* About this task
Return the records exactly, from the first line through the "low vaccination rates." line.

Source texts of formatted documents

+ + + + + + +

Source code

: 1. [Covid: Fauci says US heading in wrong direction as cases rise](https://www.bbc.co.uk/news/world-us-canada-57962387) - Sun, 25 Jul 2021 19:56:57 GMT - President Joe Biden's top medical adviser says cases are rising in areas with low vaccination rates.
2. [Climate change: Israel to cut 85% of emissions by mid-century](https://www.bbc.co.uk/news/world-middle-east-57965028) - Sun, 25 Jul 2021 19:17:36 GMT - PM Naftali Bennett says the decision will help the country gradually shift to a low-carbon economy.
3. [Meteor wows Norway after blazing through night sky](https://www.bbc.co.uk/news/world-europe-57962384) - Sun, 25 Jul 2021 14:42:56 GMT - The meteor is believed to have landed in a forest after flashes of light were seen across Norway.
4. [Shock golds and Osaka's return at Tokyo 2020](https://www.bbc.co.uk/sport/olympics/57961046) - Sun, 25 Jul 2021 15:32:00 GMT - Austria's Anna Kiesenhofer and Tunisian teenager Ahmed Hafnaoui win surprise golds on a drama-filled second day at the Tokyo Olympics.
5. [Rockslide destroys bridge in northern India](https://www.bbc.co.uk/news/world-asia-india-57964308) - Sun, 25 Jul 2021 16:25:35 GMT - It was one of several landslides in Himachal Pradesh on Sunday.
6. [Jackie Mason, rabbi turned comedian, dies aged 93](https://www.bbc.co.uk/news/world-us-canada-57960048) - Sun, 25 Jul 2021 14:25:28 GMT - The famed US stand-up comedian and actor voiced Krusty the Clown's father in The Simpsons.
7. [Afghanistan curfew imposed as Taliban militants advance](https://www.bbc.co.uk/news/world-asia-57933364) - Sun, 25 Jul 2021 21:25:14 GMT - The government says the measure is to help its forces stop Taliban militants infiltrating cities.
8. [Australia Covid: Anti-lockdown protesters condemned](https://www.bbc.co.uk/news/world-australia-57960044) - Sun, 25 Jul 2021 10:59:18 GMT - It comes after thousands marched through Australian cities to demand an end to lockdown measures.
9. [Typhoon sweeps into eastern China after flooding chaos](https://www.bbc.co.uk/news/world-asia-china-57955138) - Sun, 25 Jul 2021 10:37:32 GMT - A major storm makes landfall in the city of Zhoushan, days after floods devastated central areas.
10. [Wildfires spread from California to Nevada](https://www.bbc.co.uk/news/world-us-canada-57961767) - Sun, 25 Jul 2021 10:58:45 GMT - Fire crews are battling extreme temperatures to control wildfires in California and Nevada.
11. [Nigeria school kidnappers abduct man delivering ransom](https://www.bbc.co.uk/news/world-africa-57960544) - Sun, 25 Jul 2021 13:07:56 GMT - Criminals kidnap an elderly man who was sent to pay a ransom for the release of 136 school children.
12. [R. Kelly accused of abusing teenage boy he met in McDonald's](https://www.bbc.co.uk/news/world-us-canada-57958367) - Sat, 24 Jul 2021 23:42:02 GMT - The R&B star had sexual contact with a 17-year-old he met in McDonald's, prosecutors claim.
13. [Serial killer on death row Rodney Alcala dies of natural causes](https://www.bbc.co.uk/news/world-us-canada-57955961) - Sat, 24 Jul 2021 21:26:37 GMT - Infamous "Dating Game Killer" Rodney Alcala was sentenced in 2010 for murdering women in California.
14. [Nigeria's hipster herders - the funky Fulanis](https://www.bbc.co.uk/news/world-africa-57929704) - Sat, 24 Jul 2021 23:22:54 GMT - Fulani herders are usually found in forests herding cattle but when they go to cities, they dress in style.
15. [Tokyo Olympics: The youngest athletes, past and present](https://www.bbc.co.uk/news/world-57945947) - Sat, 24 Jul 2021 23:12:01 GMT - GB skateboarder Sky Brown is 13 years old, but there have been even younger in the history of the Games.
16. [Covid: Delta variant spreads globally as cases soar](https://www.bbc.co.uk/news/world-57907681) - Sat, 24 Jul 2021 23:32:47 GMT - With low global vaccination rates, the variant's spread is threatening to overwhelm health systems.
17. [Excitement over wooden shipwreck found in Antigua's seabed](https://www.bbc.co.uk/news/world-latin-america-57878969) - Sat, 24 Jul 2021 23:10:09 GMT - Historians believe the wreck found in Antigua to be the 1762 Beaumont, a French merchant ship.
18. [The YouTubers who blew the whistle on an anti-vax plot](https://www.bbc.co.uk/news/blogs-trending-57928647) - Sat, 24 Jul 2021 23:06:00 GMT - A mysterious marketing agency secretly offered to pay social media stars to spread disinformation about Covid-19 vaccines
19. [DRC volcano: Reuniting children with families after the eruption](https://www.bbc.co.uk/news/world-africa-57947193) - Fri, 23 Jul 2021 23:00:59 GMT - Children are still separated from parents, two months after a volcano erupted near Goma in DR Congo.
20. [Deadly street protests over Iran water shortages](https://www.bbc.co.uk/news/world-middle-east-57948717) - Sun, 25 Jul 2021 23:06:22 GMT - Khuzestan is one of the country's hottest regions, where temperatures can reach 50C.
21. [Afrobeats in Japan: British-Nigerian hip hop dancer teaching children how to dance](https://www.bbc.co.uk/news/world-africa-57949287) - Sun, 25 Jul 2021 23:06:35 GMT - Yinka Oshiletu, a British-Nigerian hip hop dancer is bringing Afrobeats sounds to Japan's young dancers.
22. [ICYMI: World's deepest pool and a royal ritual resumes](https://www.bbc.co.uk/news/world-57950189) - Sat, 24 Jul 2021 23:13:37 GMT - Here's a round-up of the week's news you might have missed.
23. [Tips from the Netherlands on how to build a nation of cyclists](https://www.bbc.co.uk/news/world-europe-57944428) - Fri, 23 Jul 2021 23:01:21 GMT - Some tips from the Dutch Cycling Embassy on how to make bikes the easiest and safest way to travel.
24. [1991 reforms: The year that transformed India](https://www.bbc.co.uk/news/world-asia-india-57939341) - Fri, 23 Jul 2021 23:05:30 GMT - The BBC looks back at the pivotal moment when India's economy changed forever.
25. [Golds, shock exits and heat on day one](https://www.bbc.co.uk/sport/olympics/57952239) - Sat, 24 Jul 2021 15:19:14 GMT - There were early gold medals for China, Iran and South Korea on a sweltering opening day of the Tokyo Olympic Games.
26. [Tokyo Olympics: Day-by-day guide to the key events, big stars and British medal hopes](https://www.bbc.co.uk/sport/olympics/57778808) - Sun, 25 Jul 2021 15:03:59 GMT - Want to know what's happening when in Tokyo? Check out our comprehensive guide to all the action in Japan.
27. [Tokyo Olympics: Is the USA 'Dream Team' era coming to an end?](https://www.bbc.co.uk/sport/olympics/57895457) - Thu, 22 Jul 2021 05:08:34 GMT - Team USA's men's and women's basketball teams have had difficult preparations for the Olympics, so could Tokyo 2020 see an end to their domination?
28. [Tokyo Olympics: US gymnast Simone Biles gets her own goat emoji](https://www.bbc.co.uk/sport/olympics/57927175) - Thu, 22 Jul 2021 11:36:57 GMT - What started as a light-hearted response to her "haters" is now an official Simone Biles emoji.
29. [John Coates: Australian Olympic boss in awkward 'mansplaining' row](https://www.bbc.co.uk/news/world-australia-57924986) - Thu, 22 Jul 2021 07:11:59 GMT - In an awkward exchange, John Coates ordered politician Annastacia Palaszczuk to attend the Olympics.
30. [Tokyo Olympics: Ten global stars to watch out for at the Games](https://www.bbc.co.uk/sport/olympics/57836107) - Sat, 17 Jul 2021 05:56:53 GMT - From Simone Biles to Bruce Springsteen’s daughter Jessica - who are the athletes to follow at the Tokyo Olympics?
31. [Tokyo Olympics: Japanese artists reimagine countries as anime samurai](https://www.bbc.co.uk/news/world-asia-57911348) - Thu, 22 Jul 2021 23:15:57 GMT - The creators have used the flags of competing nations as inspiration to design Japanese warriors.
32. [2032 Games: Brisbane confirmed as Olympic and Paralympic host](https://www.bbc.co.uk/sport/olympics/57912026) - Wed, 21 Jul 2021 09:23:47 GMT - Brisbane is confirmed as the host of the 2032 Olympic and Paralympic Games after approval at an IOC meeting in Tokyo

+ + + + + + +

* Answer to the exercise
Source code

: 1. [Covid: Fauci says US heading in wrong direction as cases rise](https://www.bbc.co.uk/news/world-us-canada-57962387) - Sun, 25 Jul 2021 19:56:57 GMT - President Joe Biden's top medical adviser says cases are rising in areas with low vaccination rates.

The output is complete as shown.